In the world of oncology, a few months’ difference in survival can certainly be deemed clinically relevant. However, without overall survival benefit in the whole population, can progression-free survival really be enough for society to decide to pay for a drug? Can quality of life be the sole primary endpoint in cancer patients? What is the threshold for additional number of months in life expectancy to be truly meaningful? The moral dilemma that regulatory bodies must face in these situations can be challenging. What ultimately is deemed effective or beneficial seems more difficult to determine than one would expect. A one size fits all approach cannot be applied given the heterogeneity of the diseases, but some uniform resource rationing system must exist to tackle opportunity costs. In the case of ovarian cancer and bevacizumab, the economical solution may very well be to find the optimal biomarker that allows us to identify the subset of patients who would respond best to targeted therapy, employing a biosimilar when possible.

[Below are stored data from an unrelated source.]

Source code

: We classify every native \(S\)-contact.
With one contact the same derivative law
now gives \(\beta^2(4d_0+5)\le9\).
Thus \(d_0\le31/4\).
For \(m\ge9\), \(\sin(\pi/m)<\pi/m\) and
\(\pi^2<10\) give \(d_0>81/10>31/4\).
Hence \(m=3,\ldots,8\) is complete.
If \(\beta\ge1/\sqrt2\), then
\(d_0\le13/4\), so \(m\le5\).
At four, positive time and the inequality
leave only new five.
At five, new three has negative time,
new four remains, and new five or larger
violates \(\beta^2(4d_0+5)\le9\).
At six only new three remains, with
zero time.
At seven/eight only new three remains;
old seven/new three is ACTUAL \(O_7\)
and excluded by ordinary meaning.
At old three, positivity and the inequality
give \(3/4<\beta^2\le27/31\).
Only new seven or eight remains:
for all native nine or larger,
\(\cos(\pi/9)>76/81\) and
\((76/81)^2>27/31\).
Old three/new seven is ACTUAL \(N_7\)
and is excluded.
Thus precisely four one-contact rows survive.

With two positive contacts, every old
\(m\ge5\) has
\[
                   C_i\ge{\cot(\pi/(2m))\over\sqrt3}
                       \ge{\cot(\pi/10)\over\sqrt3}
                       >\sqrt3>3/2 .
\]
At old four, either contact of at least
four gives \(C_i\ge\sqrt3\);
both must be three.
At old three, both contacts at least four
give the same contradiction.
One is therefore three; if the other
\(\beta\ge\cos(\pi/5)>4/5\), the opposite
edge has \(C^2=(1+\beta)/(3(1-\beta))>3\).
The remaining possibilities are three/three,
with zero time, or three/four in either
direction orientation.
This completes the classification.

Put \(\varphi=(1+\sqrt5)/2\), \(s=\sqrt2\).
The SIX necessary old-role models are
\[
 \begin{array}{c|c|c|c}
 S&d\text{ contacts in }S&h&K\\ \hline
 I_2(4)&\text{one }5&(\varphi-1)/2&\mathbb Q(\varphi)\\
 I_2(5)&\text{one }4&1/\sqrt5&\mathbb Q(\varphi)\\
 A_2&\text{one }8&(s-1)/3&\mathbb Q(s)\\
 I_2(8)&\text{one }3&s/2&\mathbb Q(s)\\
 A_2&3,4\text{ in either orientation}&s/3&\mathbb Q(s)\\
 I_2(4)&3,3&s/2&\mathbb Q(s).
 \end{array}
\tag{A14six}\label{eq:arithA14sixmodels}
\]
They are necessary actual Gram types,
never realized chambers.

The solution to regulating private insurance remains a challenging one. While it may be tempting to wish for universal health coverage so that everyone has access to the same products, it is also the competition resulting in unequal access that allows pharmaceutical companies to produce newer and better treatments which then become more accessible to everyone. It may be counterintuitive, and there is certainly a fine balance, but a small degree of inequality in health is sometimes required for longterm improvement in health. Private cancer centers in the United States are one example of a sector that is extremely competitive but also highly efficient in research and development of cancer therapy. Coming back to the supplier issue, we need and depend on large competitive pharmaceutical companies to provide a constant supply of various drug therapies to ultimately obtain competitive pricing and better treatments.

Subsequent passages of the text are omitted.